We are all aware of the importance of recognizing the signs and symptoms of concussion on an athletic field and recommending that a child be removed from play immediately.

We are all aware of the importance of recognizing the signs and symptoms of concussion on an athletic field and recommending that a child be removed from play immediately. But as we also know, concussions often occur without loss of consciousness, and if the concussion occurs during a practice when a trained medical specialist may not be present, a child or teen may insist they are ok and want to return to play immediately.

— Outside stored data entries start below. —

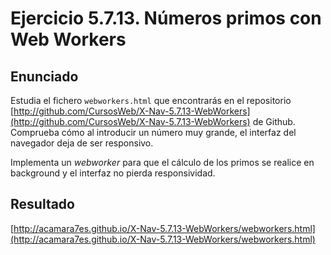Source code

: # Ejercicio 5.7.13. Números primos con Web Workers
## Enunciado
Estudia el fichero `webworkers.html` que encontrarás en el repositorio [http://github.com/CursosWeb/X-Nav-5.7.13-WebWorkers](http://github.com/CursosWeb/X-Nav-5.7.13-WebWorkers) de Github. Comprueba cómo al introducir un número muy grande, el interfaz del navegador deja de ser responsivo.

Implementa un _webworker_ para que el cálculo de los primos se realice en background y el interfaz no pierda responsividad.

## Resultado
[http://acamara7es.github.io/X-Nav-5.7.13-WebWorkers/webworkers.html](http://acamara7es.github.io/X-Nav-5.7.13-WebWorkers/webworkers.html)
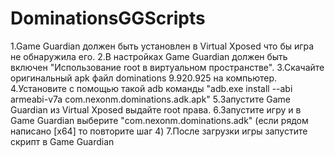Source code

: # DominationsGGScripts
1.Game Guardian должен быть установлен в Virtual Xposed что бы игра не обнаружила его.
2.В настройках Game Guardian должен быть включен "Использование root в виртуальном пространстве".
3.Скачайте оригинальный apk файл dominations 9.920.925 на компьютер.
4.Установите с помощью такой adb команды "adb.exe install --abi armeabi-v7a com.nexonm.dominations.adk.apk"
5.Запустите Game Guardian из Virtual Xposed выдайте root права.
6.Запустите игру и в Game Guardian выберите "com.nexonm.dominations.adk" (если рядом написано [x64] то повторите шаг 4)
7.После загрузки игры запустите скрипт в Game Guardian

Given that they say they are OK, does an immediate return to play affect overall concussion recovery time?

Elbin et al. (10.1542/peds.2016-0910) wanted to study this question, and have done so using a prospective study design comparing athletes who were and were not immediately removed from play after experiencing a sports-related concussion.  The authors looked at neurocognitive performance and symptom scores at baseline and a week to one month after the head injury as well as overall recovery time in these athletes.  The results are dramatic, showing substantive and significant differences in neurocognitive abilities, symptoms and twice the duration to recover (44 days versus 21 days) if athletes are returned to play immediately.  

If you are looking for some solid evidence to convince your patients (and their parents) why a concussion requires immediate removal from play even without loss of consciousness, then heads-up on this article which provides strong supporting evidence for the concussion policies that coaches and athletes should be adhering to.